4. Bagaimana perubahan perilaku mempengaruhi organisasi. Krein dan Weldon 1994 dalam Soedjana 2001:93-94 menyatakan
bahwa jenis evaluasi ini mungkin memiliki nilai terbesar bagi organisasi nonprofit dan paling sulit pengukurannya. Mengevaluasi
suatu program pelatihan pada level ini memberikan informasi mengenai apa efek program pelatihan misalkan terhadap ukuran
organisasi seperti pengurangan biaya, perbaikan kualitas, meningkatkan komentar pavorit dari pelanggan, menurunkan
jumlah file pengaduan complaint, dan meningkatkan keuntungan dan produktivitas. Items bisnis penting yang biasanya diukur pada
level ini karena merupakan bukti pelatihan sebagai penyebab tunggal adalah sulit dibatasi. Beberapa bidang bisnis lebih mudah
75
untuk diukur daripada lainnya. Aspek anggaran seperti peningkatan keuntungan atau pengurangan biaya dapat diketahui
melalui sistem pra dan pasca tracking. Namun begitu, pada banyak bagian tertentu, perlu spesialisasi pengetahuan dan keterampilan
ke dalam strategi pengembangan evaluasi.
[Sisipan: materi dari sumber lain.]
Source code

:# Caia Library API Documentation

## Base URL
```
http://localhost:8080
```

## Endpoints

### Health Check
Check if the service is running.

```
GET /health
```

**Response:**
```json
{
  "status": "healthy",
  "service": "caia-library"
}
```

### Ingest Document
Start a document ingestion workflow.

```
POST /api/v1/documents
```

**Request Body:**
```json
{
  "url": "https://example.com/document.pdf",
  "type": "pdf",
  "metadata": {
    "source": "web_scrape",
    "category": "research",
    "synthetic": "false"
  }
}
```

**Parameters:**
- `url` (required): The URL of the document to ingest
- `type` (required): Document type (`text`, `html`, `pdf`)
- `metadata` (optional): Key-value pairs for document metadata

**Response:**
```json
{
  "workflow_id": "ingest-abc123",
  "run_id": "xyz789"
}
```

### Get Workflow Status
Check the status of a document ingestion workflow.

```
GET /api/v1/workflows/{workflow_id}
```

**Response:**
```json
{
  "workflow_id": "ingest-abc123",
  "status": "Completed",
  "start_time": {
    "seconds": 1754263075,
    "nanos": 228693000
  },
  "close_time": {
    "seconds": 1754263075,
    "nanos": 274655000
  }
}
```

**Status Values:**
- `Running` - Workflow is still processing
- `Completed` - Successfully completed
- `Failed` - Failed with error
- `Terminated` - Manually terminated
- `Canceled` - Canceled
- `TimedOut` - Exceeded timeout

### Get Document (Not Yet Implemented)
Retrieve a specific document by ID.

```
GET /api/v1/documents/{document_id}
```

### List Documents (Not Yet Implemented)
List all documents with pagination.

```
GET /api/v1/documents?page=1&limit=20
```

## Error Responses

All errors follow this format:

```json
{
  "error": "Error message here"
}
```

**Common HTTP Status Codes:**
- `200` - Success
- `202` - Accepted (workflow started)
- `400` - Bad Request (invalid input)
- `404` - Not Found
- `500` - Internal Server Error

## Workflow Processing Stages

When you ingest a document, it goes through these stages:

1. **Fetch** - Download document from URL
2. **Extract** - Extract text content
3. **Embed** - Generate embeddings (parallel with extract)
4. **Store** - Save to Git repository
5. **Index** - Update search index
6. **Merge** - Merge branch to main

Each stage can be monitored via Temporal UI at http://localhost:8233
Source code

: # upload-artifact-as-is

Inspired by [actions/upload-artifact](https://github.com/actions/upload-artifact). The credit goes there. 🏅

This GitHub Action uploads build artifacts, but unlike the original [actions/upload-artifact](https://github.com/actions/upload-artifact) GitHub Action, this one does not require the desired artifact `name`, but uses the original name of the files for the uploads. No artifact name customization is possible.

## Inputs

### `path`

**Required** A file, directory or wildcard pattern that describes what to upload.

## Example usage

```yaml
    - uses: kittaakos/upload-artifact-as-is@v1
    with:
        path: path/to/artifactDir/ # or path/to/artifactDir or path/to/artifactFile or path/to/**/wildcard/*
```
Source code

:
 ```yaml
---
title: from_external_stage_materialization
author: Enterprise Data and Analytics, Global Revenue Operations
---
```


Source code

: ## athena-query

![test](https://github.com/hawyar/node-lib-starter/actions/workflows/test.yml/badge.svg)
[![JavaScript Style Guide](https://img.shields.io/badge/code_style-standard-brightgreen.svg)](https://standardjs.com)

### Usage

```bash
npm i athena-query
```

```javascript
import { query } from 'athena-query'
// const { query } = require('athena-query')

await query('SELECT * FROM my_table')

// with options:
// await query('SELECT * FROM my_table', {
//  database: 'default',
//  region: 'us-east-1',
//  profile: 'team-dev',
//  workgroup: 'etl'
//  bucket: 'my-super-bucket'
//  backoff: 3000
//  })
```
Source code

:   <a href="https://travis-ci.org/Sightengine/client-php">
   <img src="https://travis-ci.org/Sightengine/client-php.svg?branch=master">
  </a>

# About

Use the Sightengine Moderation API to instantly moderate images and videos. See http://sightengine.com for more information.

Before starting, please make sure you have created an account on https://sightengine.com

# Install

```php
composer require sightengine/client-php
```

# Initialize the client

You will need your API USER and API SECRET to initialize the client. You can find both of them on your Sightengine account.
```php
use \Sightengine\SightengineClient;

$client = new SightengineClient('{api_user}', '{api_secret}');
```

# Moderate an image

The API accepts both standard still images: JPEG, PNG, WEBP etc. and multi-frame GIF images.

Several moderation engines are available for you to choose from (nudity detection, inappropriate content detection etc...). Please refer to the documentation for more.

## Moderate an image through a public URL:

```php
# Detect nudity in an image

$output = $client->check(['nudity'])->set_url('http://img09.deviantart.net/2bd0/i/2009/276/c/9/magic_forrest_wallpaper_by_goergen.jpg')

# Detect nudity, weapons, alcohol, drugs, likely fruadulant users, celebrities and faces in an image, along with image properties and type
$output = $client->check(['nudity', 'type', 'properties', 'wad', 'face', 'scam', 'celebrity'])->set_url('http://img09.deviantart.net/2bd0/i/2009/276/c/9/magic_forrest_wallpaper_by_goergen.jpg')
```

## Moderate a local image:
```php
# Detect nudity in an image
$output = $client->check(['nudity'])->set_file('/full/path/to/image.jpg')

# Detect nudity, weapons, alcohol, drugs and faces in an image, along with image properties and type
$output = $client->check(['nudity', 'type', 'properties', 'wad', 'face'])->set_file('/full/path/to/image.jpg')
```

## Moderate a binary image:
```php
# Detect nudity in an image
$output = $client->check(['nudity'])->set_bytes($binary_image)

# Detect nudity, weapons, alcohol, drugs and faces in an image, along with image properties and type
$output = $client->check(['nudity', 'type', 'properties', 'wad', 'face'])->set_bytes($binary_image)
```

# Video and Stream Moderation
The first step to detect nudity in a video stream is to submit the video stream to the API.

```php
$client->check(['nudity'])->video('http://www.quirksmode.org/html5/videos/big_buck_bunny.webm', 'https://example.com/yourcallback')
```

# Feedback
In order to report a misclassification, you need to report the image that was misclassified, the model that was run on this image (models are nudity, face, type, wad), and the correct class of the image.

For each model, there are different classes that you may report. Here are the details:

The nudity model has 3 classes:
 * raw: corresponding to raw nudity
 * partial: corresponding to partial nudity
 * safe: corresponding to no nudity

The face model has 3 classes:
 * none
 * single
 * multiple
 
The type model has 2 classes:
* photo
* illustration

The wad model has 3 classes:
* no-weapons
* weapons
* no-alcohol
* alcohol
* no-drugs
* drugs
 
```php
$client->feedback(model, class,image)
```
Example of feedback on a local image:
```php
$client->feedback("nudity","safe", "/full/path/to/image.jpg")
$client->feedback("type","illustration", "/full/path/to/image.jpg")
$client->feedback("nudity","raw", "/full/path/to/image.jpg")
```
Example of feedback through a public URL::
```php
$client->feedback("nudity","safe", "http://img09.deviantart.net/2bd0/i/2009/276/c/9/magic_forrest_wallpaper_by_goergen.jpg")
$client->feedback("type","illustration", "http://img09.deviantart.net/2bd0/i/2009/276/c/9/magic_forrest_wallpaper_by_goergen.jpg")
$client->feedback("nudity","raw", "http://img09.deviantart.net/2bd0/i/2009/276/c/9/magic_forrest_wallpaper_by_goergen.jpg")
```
Mengembangkan rancangan studi menggunakan kelompok eksperimental dan kontrol
secara hati-hati akan diketahui apakah variabel lainnya mungkin akan mempengaruhi perubahan perilaku memerlukan ahli khusus
dan mungkin perlu biaya. Berdasarkan
berbagai pendapat mengenai
tahap-tahap pendidikan dan pelatihan yang telah dikemukakan sebelumnya,
nampak terlihat bahwa setiap ahli mengembangkan sejumlah tahapan yang berbeda. Namun dari beberapa pendapat tersebut juga terlihat
bahwa sesungguhnya terdapat kesamaan mengenai tahapan apa saja yang mesti dilalui dalam pendidikan dan pelatihan. Misalkan saja untuk
tahap penilaian dalam program pelatihan yang dikembangkan oleh Schuler Jackson, serupa dengan pendapat yang dikemukakan oleh
Soedjana mengenai identifikasi kebutuhan, sumber dan hambatan. Demikian pula untuk tahapan-tahapan berikutnya, cebderung tidak
terdapat perbedaan yang berarti. Berdasar pada alasan tersebut itu pula, maka dalam penelitian ini cenderung untuk menggunakan
pendapat dari Soedjana untuk kepentingan analisis berikutnya, disamping pendapat ahli lainnya sebagai pelengkap analisis.